• Prompt: With all images omitted, write out the records word for word.

• Exercise input:
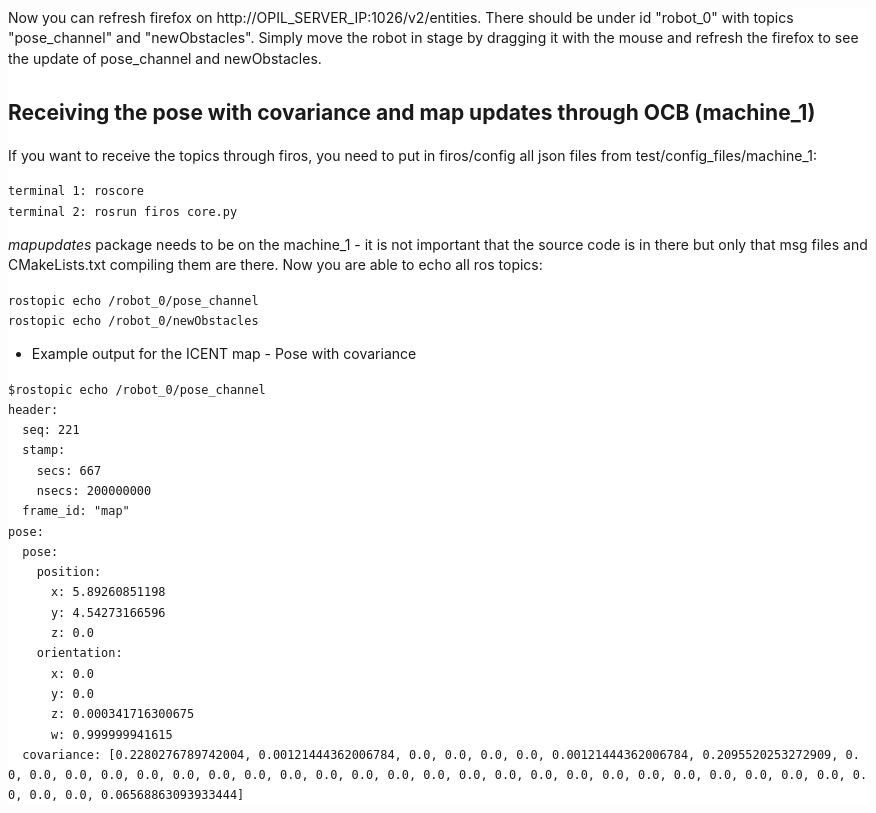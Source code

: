 Now you can refresh firefox on http://OPIL_SERVER_IP:1026/v2/entities.
There should be under id "robot_0" with topics "pose_channel" and "newObstacles".
Simply move the robot in stage by dragging it with the mouse and refresh the firefox to see the update of pose_channel and newObstacles.


## Receiving the pose with covariance and map updates through OCB (machine_1)

If you want to receive the topics through firos, you need to put in firos/config all json files from test/config_files/machine_1:

```
terminal 1: roscore
terminal 2: rosrun firos core.py
```
_mapupdates_ package needs to be on the machine_1 - it is not important that the source code is in there but only that msg files and CMakeLists.txt compiling them are there.
Now you are able to echo all ros topics:
```
rostopic echo /robot_0/pose_channel
rostopic echo /robot_0/newObstacles
```

* <a name="examplepose">Example output for the ICENT map - Pose with covariance</a>

```
$rostopic echo /robot_0/pose_channel
header: 
  seq: 221
  stamp: 
    secs: 667
    nsecs: 200000000
  frame_id: "map"
pose: 
  pose: 
    position: 
      x: 5.89260851198
      y: 4.54273166596
      z: 0.0
    orientation: 
      x: 0.0
      y: 0.0
      z: 0.000341716300675
      w: 0.999999941615
  covariance: [0.2280276789742004, 0.00121444362006784, 0.0, 0.0, 0.0, 0.0, 0.00121444362006784, 0.2095520253272909, 0.0, 0.0, 0.0, 0.0, 0.0, 0.0, 0.0, 0.0, 0.0, 0.0, 0.0, 0.0, 0.0, 0.0, 0.0, 0.0, 0.0, 0.0, 0.0, 0.0, 0.0, 0.0, 0.0, 0.0, 0.0, 0.0, 0.0, 0.06568863093933444]
```



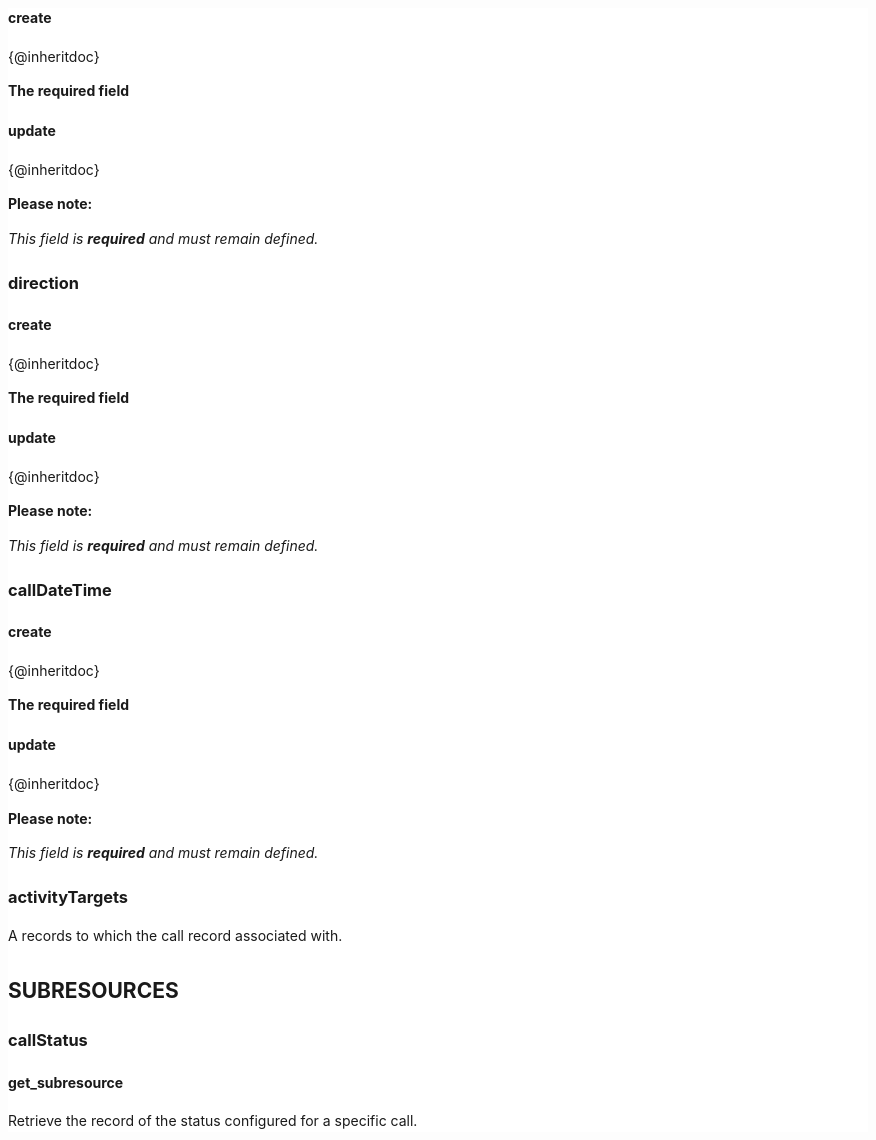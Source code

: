 #### create

{@inheritdoc}

**The required field**

#### update

{@inheritdoc}

**Please note:**

*This field is **required** and must remain defined.*

### direction

#### create

{@inheritdoc}

**The required field**

#### update

{@inheritdoc}

**Please note:**

*This field is **required** and must remain defined.*

### callDateTime

#### create

{@inheritdoc}

**The required field**

#### update

{@inheritdoc}

**Please note:**

*This field is **required** and must remain defined.*

### activityTargets

A records to which the call record associated with.

## SUBRESOURCES

### callStatus

#### get_subresource

Retrieve the record of the status configured for a specific call.
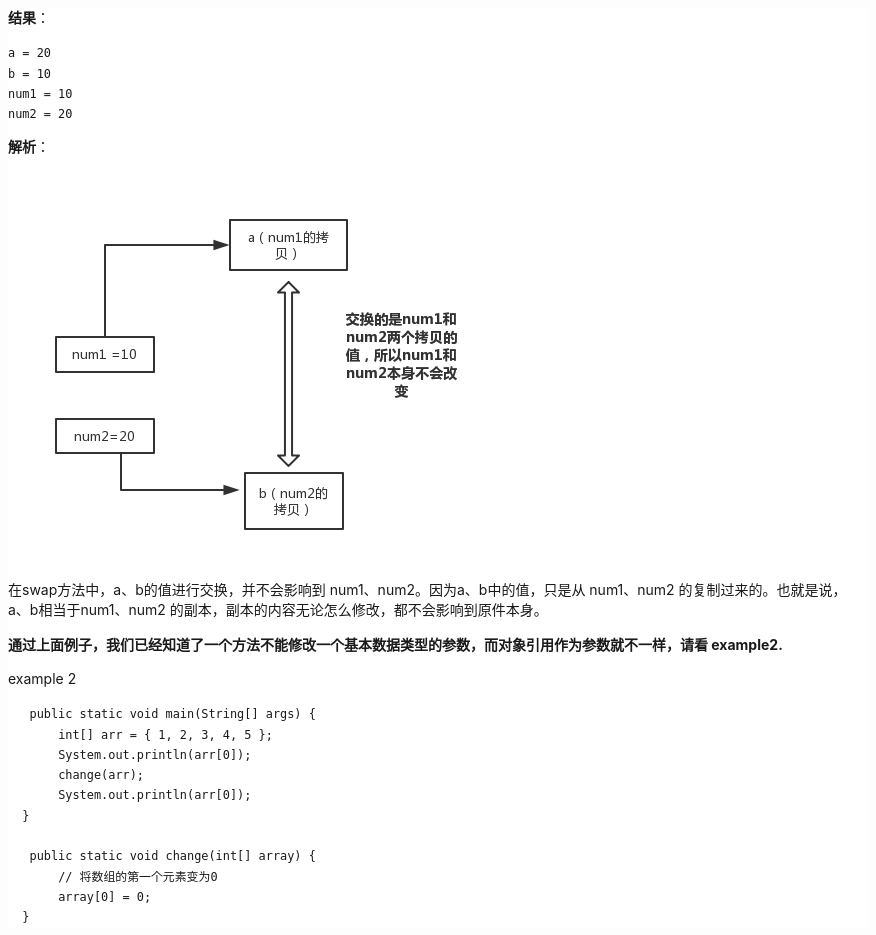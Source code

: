 **结果**：

```
a = 20
b = 10
num1 = 10
num2 = 20
```

**解析**：

![](Java%E5%9F%BA%E7%A1%80.assets/4.png)



在swap方法中，a、b的值进行交换，并不会影响到 num1、num2。因为a、b中的值，只是从 num1、num2 的复制过来的。也就是说，a、b相当于num1、num2 的副本，副本的内容无论怎么修改，都不会影响到原件本身。

**通过上面例子，我们已经知道了一个方法不能修改一个基本数据类型的参数，而对象引用作为参数就不一样，请看 example2.**

example 2

```
   public static void main(String[] args) {
       int[] arr = { 1, 2, 3, 4, 5 };
       System.out.println(arr[0]);
       change(arr);
       System.out.println(arr[0]);
  }

   public static void change(int[] array) {
       // 将数组的第一个元素变为0
       array[0] = 0;
  }
```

• Solution to this problem:
Source code

: Now you can refresh firefox on http://OPIL_SERVER_IP:1026/v2/entities.
There should be under id "robot_0" with topics "pose_channel" and "newObstacles".
Simply move the robot in stage by dragging it with the mouse and refresh the firefox to see the update of pose_channel and newObstacles.


## Receiving the pose with covariance and map updates through OCB (machine_1)

If you want to receive the topics through firos, you need to put in firos/config all json files from test/config_files/machine_1:

```
terminal 1: roscore
terminal 2: rosrun firos core.py
```
_mapupdates_ package needs to be on the machine_1 - it is not important that the source code is in there but only that msg files and CMakeLists.txt compiling them are there.
Now you are able to echo all ros topics:
```
rostopic echo /robot_0/pose_channel
rostopic echo /robot_0/newObstacles
```

* <a name="examplepose">Example output for the ICENT map - Pose with covariance</a>

```
$rostopic echo /robot_0/pose_channel
header: 
  seq: 221
  stamp: 
    secs: 667
    nsecs: 200000000
  frame_id: "map"
pose: 
  pose: 
    position: 
      x: 5.89260851198
      y: 4.54273166596
      z: 0.0
    orientation: 
      x: 0.0
      y: 0.0
      z: 0.000341716300675
      w: 0.999999941615
  covariance: [0.2280276789742004, 0.00121444362006784, 0.0, 0.0, 0.0, 0.0, 0.00121444362006784, 0.2095520253272909, 0.0, 0.0, 0.0, 0.0, 0.0, 0.0, 0.0, 0.0, 0.0, 0.0, 0.0, 0.0, 0.0, 0.0, 0.0, 0.0, 0.0, 0.0, 0.0, 0.0, 0.0, 0.0, 0.0, 0.0, 0.0, 0.0, 0.0, 0.06568863093933444]
```



Source code

: #### create

{@inheritdoc}

**The required field**

#### update

{@inheritdoc}

**Please note:**

*This field is **required** and must remain defined.*

### direction

#### create

{@inheritdoc}

**The required field**

#### update

{@inheritdoc}

**Please note:**

*This field is **required** and must remain defined.*

### callDateTime

#### create

{@inheritdoc}

**The required field**

#### update

{@inheritdoc}

**Please note:**

*This field is **required** and must remain defined.*

### activityTargets

A records to which the call record associated with.

## SUBRESOURCES

### callStatus

#### get_subresource

Retrieve the record of the status configured for a specific call.
Source code

: **结果**：

```
a = 20
b = 10
num1 = 10
num2 = 20
```

**解析**：

![](Java%E5%9F%BA%E7%A1%80.assets/4.png)



在swap方法中，a、b的值进行交换，并不会影响到 num1、num2。因为a、b中的值，只是从 num1、num2 的复制过来的。也就是说，a、b相当于num1、num2 的副本，副本的内容无论怎么修改，都不会影响到原件本身。

**通过上面例子，我们已经知道了一个方法不能修改一个基本数据类型的参数，而对象引用作为参数就不一样，请看 example2.**

example 2

```
   public static void main(String[] args) {
       int[] arr = { 1, 2, 3, 4, 5 };
       System.out.println(arr[0]);
       change(arr);
       System.out.println(arr[0]);
  }

   public static void change(int[] array) {
       // 将数组的第一个元素变为0
       array[0] = 0;
  }
```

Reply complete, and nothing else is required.